The short answer is yes; you can make money publishing a novel. But the longer answer is that it takes perseverance, patience, and resilience. Success doesn’t come within a day, whether you go with print versions or self-publishing online.
However, the easiest route is self-publishing online. The most popular is Amazon Kindle Direct Publishing, allowing authors to upload their manuscripts and set the price. If potential reader wants your book, they can download it and pay you directly via Amazon Payments. This is great for people who have an existing audience or a knack for marketing their work.
With self-publishing on Amazon, an author retains the rights to their work and set their prices.

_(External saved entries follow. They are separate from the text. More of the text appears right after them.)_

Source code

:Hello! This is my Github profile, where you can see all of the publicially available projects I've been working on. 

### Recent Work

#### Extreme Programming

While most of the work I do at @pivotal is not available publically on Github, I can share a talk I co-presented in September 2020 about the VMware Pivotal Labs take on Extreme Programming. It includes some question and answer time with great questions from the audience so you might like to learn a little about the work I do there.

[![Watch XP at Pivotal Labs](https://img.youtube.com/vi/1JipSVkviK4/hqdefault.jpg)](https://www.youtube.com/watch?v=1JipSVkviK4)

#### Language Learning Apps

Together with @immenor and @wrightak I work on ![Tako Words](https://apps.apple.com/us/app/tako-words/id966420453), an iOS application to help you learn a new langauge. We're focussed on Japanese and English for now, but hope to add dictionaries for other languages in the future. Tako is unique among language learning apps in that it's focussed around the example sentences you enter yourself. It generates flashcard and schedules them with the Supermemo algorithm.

Amazon pays the author 70% of the net sales price in royalties when a book is sold on the platform.
For example, let’s look at Amanda Hocking, the author who the publishing world considers as the catalyst of the digitalization of book publishing. Hocking started selling her ebooks in October 2010, and within two years, Hocking has sold 1.5 million books and made 2.5 million in revenue without a book agent, publishing house, marketing or PR team, and brick-and-mortar bookshop—she only published and sold on Amazon.

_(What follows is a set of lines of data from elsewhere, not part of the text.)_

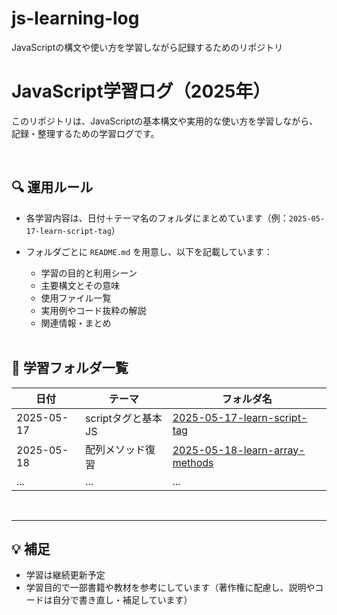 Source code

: # js-learning-log
JavaScriptの構文や使い方を学習しながら記録するためのリポジトリ

# JavaScript学習ログ（2025年）

このリポジトリは、JavaScriptの基本構文や実用的な使い方を学習しながら、記録・整理するための学習ログです。

<br>

## 🔍 運用ルール

- 各学習内容は、日付＋テーマ名のフォルダにまとめています（例：`2025-05-17-learn-script-tag`）
- フォルダごとに `README.md` を用意し、以下を記載しています：
  - 学習の目的と利用シーン
  - 主要構文とその意味
  - 使用ファイル一覧
  - 実用例やコード抜粋の解説
  - 関連情報・まとめ
 
  <br>

## 📂 学習フォルダ一覧

| 日付 | テーマ | フォルダ名 |
|------|--------|-------------|
| 2025-05-17 | scriptタグと基本JS | [2025-05-17-learn-script-tag](./2025-05-17-learn-script-tag) |
| 2025-05-18 | 配列メソッド復習 | [2025-05-18-learn-array-methods](./2025-05-18-learn-array-methods) |
| ... | ... | ... |


<br>

---

## 💡 補足

- 学習は継続更新予定
- 学習目的で一部書籍や教材を参考にしています（著作権に配慮し、説明やコードは自分で書き直し・補足しています）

Another writer who found success in publishing online is LJ Ross, the DCI Ryan mystery series author. Dubbed as the “Queen of Kindle”, she has sold millions of copies of her books worldwide, and 18 of her novels have reached the number one spot on bestseller lists. Her estimated earnings from her book sales are 1 million dollars.
Thanks to self-publishing, poetry writer Rupi Kaur also gained fame and success. After various publishers rejected her milk and honey manuscript, she self-published in CreateSpace and has earned millions in revenue (and fans) worldwide with her short and impactful writing.
Writing a novel in 10 easy steps
Novels, like all writing, are a lot of work. But if you can manage the essential elements of a novel in 10 steps, you can get started right away. Here’s how to put together your first novel:
1. Come up with a story idea.
If you want to write a novel, start by coming up with an idea for the story that’s unique and engaging. To develop a story idea for novel writing, start by asking yourself what you love to read, who your favorite authors are, and what types of stories they tell.
A good story idea is an essential ingredient for writing a novel. Without one, you’ll be producing a book of mediocre quality. And if you’ve been sitting on the idea for a while, you might want to investigate whether it’s worth pursuing.
2. Research your genre.
The first step in writing a novel is deciding what genre you want to write. Write down your favorite books, movies, and TV shows if you have no idea. What genre do they fall under? What is it about that genre that attracts you?
If you’re still unsure, look up the bestseller lists for the past year. Which genres are selling the most books? Which ones seem to be staying on the list longer than others?
By reading works in your genre, you will understand character development and how to structure a story to reach its climax at the end. It’s also important to read because there are often unwritten rules in each genre that you will not be aware of unless you know what other writers have done, and you’ll come to understand what makes the readers reach for it.
3. Choose your point of view.
Three different points of view can be used in writing: first person, second person, and third person.
First-Person Point of View
First-person is where the “I,” “we,” or “us” pronouns are used. The first-person point of view is primarily used in fiction when a story is told from the perspective of one of the characters. Most often, this character is also the protagonist or main character. The first-person narrator cannot know what goes on in anyone else’s mind so only their own thoughts, feelings, and knowledge can be related to the reader.
Second-Person Point of View
The second person point of view uses the pronoun “you” to address the reader directly. This narrative mode is rarely used in fiction because it can be challenging to do well. When used, the second person refers to the audience as they are the participants in the story.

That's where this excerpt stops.